#### [What the task asks]
Only the number is wanted: how many lines of the data contain "reached"?

(Data excerpts)

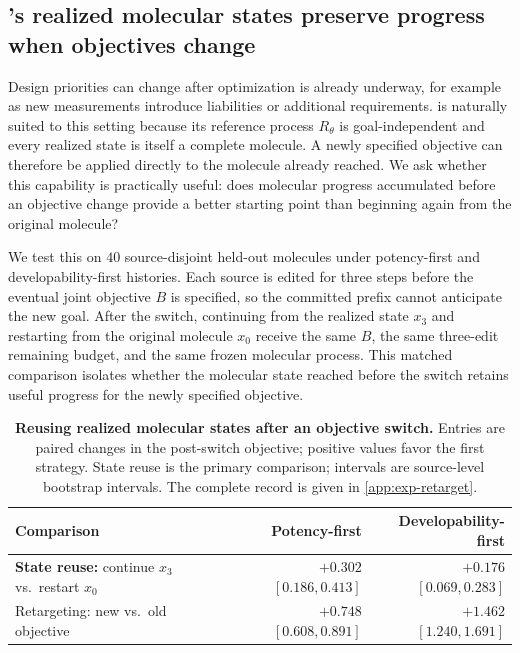 % 

\subsection{\method{}'s realized molecular states preserve progress when objectives change}
\label{sec:exp-retarget}

Design priorities can change after optimization is already underway, for example as new measurements introduce liabilities or additional requirements. \method{} is naturally suited to this setting because its reference process $R_\theta$ is goal-independent and every realized state is itself a complete molecule. A newly specified objective can therefore be applied directly to the molecule already reached. We ask whether this capability is practically useful: does molecular progress accumulated before an objective change provide a better starting point than beginning again from the original molecule?

We test this on $40$ source-disjoint held-out molecules under potency-first and developability-first histories. Each source is edited for three steps before the eventual joint objective $B$ is specified, so the committed prefix cannot anticipate the new goal. After the switch, continuing from the realized state $x_3$ and restarting from the original molecule $x_0$ receive the same $B$, the same three-edit remaining budget, and the same frozen molecular process. This matched comparison isolates whether the molecular state reached before the switch retains useful progress for the newly specified objective.

\begin{table}[!ht]
\centering
{\small
\begin{tabular}{lrr}
\toprule
Comparison & Potency-first & Developability-first \\
\midrule
\textbf{State reuse:} continue $x_3$ vs.\ restart $x_0$ & \textbf{$+0.302$} $[0.186,0.413]$ & \textbf{$+0.176$} $[0.069,0.283]$ \\
Retargeting: new vs.\ old objective & $+0.748$ $[0.608,0.891]$ & $+1.462$ $[1.240,1.691]$ \\
\bottomrule
\end{tabular}}
\caption{\small\textbf{Reusing realized molecular states after an objective switch.} Entries are paired changes in the post-switch objective; positive values favor the first strategy. State reuse is the primary comparison; intervals are source-level bootstrap intervals. The complete record is given in \cref{app:exp-retarget}.}
\label{tab:retarget}
\end{table}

(End Data excerpts)

#### [Completed task]
2